Corporate Whistleblowing 2020: Where We Are Today and Where We're Going
About the Program
Enforcement agencies rely heavily on corporate employees and other insiders to blow the whistle on fraud, bribery, and other complex and sophisticated schemes. Without whistleblowers, the government loses its ability to promptly and effectively address corporate wrongdoing and to hold high-level corporate officials accountable for the schemes they have fostered and encouraged.
This panel of practitioners and scholars will share their expertise on corporate whistleblowing in the United States and in the European Union. The panel will discuss the laws and government institutions that manage corporate whistleblowing and the behavioral incentives to suppress or come forward with pertinent information. Practitioners who represent whistleblowers, corporate defendants, and who have practiced as federal prosecutors will offer their views and expertise regarding whistleblowing and whistleblowing policy. The panel’s scholars will explore several of whistleblowing’s structural and doctrinal challenges.
Moderated by Brooklyn Law School Professor of Law Miriam Baer, this wide-ranging discussion will address contemporary challenges and future predictions for a practice that has become a strong component of corporate enforcement.

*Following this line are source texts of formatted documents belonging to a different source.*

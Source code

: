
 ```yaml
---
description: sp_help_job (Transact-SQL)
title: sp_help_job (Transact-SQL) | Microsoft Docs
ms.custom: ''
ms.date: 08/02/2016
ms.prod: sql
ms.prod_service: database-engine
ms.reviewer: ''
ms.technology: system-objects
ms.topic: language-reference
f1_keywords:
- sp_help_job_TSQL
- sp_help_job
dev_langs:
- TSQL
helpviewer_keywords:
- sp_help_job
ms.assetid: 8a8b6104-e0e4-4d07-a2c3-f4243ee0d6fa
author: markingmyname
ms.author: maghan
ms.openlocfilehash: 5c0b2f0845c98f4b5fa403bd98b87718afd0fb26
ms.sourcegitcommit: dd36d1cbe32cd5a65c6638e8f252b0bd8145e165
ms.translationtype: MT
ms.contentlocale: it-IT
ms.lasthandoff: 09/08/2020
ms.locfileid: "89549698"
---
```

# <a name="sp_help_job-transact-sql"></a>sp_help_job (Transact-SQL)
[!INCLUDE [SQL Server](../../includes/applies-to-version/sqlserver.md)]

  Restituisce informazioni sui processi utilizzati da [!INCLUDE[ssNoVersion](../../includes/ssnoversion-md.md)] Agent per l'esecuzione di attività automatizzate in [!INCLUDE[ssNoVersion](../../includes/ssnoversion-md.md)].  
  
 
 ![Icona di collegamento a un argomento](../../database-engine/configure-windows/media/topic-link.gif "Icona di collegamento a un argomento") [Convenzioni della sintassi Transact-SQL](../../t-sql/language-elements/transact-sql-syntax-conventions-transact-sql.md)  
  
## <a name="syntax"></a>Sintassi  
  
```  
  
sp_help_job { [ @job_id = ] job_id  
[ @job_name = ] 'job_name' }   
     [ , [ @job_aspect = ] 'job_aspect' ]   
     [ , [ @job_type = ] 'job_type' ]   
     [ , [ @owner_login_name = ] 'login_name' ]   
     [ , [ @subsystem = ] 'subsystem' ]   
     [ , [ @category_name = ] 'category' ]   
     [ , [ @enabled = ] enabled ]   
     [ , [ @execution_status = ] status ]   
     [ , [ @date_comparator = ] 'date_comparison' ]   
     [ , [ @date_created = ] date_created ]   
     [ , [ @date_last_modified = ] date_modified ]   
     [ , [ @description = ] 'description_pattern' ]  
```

Mary Inman, Head of International Whistleblower practice, Constantine Cannon LLP, San Francisco and London offices
Prof. Dr. Katja Langenbucher, Goethe University, Frankfurt, affiliated at SciencesPo, Paris; Fordham University School of Law, NYC
Jennifer M. Pacella, Assistant Professor in the Business Law and Ethics Department, Indiana University Kelley School of Business, and scholar in domestic whistleblowing.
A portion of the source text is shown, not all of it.